The central bank has cut the benchmark SELIC rate 11 times in the past year. The rate has declined by 525 basis points, reaching a record low of 7.3 percent in September of this year. Although economic growth remained feeble during the first half of 2012 (real GDP was up only 0.5 percent in the second quarter, lower than a year ago), there are signs of economic renewal. Unemployment has fallen to a record low of 5.5 percent. Moreover, while second-quarter GDP was hardly up from a year ago, it did grow at an annual rate of 1.6 percent from the first quarter, a significant improvement from earlier quarters and the fastest rate of growth since early 2011. Thus, the easing of monetary policy is evidently working despite negative global headwinds. Indeed, second-quarter growth improved despite severe export weakness.

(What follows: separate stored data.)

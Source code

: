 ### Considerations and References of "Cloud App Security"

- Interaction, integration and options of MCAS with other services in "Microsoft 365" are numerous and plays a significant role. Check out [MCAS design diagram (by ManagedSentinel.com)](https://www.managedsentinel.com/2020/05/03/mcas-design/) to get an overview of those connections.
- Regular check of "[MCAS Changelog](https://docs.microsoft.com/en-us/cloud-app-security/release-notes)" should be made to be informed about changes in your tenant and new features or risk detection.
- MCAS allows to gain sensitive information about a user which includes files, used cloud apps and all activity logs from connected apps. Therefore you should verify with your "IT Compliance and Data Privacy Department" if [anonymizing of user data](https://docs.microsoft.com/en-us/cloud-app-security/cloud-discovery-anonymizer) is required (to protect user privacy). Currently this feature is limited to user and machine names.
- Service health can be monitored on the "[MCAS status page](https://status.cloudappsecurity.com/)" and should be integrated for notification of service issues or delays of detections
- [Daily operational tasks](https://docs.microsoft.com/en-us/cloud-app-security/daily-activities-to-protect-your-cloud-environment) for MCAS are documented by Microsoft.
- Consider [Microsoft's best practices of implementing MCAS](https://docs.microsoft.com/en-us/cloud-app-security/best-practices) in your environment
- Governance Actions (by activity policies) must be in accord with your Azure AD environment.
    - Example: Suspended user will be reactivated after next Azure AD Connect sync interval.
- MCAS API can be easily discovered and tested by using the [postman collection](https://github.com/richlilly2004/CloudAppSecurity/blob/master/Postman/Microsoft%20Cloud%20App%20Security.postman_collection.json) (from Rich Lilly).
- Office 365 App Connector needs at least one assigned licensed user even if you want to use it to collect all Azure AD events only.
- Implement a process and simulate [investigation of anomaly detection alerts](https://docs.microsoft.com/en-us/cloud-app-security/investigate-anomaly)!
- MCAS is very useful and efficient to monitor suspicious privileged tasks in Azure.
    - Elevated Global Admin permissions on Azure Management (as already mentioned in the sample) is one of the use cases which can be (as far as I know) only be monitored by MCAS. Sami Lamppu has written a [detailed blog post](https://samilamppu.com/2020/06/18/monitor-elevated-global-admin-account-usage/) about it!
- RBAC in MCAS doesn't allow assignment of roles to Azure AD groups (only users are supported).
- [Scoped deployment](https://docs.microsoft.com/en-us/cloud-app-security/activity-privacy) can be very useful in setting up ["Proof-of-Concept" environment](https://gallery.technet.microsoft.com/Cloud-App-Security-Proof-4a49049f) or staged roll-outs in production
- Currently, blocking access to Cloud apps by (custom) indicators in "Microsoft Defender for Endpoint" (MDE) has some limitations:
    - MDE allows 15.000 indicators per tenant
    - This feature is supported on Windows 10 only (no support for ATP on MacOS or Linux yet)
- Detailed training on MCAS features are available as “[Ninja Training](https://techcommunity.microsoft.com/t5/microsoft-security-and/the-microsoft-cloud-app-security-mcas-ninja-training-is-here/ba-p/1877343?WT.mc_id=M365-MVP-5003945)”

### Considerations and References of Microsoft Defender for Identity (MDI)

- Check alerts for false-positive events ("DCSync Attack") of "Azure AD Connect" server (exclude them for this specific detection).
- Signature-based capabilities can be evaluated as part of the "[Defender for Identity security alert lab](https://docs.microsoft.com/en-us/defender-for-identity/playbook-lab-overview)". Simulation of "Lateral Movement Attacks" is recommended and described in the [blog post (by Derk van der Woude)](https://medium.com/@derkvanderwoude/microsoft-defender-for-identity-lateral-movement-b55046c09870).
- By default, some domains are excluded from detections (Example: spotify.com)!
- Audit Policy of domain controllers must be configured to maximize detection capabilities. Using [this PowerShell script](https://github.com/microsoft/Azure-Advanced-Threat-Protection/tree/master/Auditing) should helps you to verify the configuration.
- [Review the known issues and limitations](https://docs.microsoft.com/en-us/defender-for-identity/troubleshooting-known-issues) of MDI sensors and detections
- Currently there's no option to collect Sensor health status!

Not only has monetary policy been eased, fiscal policy also has contributed to growth. The government has cut the interest rate charged by its development bank. It has also boosted spending on public investment, provided tax incentives for consumer spending on durable goods, and sold concessions for private sector development of public infrastructure.
With stimulation from both the Central Bank of Brazil and the government, domestic demand, including both consumer spending and public investment, is picking up.
Meanwhile, inflation remains slightly higher than the central bank target of 4.5 percent. In September, consumer prices were up 5.3 percent from a year ago. Moreover, this was the third straight quarter in which inflation accelerated. All these indicate a developing problem.
The other big issue is the currency. During the past year, as interest rates were cut, the Brazilian real declined by 22 percent against the US dollar. While a cheaper currency tends to be inflationary, it also leads to more competitive pricing of non-commodity exports. This has been seen as a good offset to the weakness in global demand for Brazilian exports. Yet, the recent decision by the US Federal Reserve to engage in a third round of quantitative easing will, it is feared, cause the Brazilian real to increase in value. This was the fear two years ago during the last round of asset purchases by the US Federal Reserve. At that time, Brazil imposed a tax on inbound portfolio investment to discourage a rise in the currency. This time around, the government has chosen to impose a new round of capital controls on portfolio investment that aim to discourage hot money from flowing into Brazil. One effect of these controls has been to shift inbound money from portfolio to direct foreign investment. Despite weakness in the global economy, foreign direct investment has remained strong.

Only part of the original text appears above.